This processor is especially useful when using partitioned-by-files datasets where the file path may contain important semantic information, that was previously not retrievable.
This processor only works in the “DSS” engine for prepare (i.e. it cannot be used with Spark).
For more details, please see Enrich with record context
Many administrators wish to have more control on how projects are created. Examples of use cases include forcing a default code env, container runtime config, automatically creating a new code env, setting up authorizations, setting up UIF settings, creating a Hive database, …
This led many administrators to deny project creation to users, leading to higher administrative burden for administrators.
With project creation macros, administrators can delegate the creation of projects to users, but the project will be created using administrator-controlled code, in order to perform additional actions or setup.
For more details, please see Creating projects through macros
It is now possible to confiure each scenario step to retry a given number of times, with a configurable delay between retries.
Dataiku DSS now supports signing SAML requests, for the cases where the SAML IdP requires it.
Plugins can now leverage a new infrastructure that allows their users to store per-user credentials, and to perform OAuth flows.
This is particularly useful for plugins that need to connect to OAuth-protected data sources.

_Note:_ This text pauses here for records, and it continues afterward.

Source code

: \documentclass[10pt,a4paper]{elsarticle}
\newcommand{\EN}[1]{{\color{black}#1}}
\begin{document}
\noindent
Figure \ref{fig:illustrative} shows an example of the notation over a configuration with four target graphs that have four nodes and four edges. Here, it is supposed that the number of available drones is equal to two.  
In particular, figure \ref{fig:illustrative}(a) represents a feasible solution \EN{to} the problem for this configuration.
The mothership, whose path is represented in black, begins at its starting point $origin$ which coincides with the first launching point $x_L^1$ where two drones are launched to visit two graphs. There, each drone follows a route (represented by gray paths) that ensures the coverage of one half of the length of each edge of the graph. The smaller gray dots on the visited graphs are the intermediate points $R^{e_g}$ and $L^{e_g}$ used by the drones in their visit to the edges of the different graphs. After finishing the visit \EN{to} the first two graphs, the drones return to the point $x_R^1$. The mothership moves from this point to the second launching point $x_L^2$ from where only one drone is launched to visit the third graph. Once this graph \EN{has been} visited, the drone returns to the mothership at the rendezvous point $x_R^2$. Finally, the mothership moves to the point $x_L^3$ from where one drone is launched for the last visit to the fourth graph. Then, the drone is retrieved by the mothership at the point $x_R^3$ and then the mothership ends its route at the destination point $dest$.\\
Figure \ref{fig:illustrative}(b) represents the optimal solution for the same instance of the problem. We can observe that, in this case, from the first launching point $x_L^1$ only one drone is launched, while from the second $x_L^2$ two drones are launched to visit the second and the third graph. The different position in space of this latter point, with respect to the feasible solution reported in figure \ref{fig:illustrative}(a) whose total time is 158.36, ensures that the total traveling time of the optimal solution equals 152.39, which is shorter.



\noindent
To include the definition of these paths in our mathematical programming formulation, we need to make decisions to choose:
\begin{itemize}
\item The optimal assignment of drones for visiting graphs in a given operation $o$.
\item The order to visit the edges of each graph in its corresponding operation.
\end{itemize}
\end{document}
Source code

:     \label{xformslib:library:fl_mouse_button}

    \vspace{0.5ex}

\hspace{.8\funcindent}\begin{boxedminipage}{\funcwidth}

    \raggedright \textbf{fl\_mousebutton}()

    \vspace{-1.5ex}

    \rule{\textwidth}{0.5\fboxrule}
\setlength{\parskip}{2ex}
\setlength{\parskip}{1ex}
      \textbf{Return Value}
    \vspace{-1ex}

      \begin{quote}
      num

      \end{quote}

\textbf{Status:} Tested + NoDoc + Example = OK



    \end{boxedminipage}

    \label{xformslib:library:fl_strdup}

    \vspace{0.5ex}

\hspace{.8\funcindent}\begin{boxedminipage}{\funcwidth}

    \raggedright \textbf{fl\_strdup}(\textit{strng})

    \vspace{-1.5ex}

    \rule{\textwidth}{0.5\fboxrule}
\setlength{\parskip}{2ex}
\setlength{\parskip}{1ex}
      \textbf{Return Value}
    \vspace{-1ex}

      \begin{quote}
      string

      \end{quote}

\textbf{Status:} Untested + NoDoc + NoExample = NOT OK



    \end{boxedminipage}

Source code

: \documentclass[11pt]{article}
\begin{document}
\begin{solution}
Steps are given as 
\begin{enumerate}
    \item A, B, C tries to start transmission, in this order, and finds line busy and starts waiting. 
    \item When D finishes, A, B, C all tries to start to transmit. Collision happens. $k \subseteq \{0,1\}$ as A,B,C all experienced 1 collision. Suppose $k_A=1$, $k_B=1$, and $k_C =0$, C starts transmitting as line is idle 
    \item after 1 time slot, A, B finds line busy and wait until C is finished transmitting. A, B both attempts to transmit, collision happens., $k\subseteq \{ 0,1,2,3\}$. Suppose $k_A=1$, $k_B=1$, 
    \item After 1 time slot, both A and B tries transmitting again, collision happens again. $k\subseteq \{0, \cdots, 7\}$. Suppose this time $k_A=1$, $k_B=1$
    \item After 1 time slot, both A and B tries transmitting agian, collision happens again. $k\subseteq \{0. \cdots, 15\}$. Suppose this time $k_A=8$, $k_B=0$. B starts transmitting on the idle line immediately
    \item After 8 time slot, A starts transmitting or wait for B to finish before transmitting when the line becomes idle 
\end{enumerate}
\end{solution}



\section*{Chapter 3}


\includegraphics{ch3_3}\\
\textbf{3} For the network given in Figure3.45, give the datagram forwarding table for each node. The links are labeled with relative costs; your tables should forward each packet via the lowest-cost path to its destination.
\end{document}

With this new infrastructure, your plugin can allow each user to access his own data after performing the OAuth authentication flow through DSS.
For more details, please see Parameters
A new visual recipe to merge the content of multiple managed folders into one “stacked” managed folder
Webapps can now be deployed on Kubernetes. This allows having multiple backends serving a webapp.
- Fixed “inherit from host” network on AKS
- Added ability to set Kubernetes version on EKS
- Fixed potential generation of too long Kubernetes namespaces
- Automatically set spark.master when using Managed-Spark-on-Kubernetes on a non-managed Kubernetes cluster
- Added support for Hortonworks HDP 3.1.4
- Fixed potential infinite loop when building Spark pipelines
- Automatically cleanup pods generated when using interactive SparkSQL on Kubernetes
- Added variables expansion in Spark configuration
- Test of container execution configuration now properly uses the active cluster
- BigQuery: Added support for “append”
- GCS: Fixed slow read
- GCS: Added proxy support
- PostgreSQL: Fixed ability to use custom JDBC URL
- FTP: Fixed file format detection
- MySQL: Fixed duplicate column names in SQL notebook table list
- Flask webapp backend can now be multithreaded and multiprocessed. This allows greatly increasing the concurrency when the webapp performs blocking API calls but does not consume CPU (for example, if the webapp is waiting for a scenario to complete running)
- Fixed History tab
- Fixed restart of Bokeh webapps in dashboards
- Fixed possible wrongful detection of “bigint” storage type instead of “string”, even in the presence of 0-leading values
- Fixed SQL translation for column renamer when doing renames like A->B, B->C
- Sync recipe: GCS to BigQuery fast-path: added support for data stored in mono-regional locations
- Sync recipe: Redshift to S3 fast-path: fixed support for @ in column names
- Fixed strict conformance of generated PMML models
- Fixed impact coding when “impute missing” is set to “drop rows”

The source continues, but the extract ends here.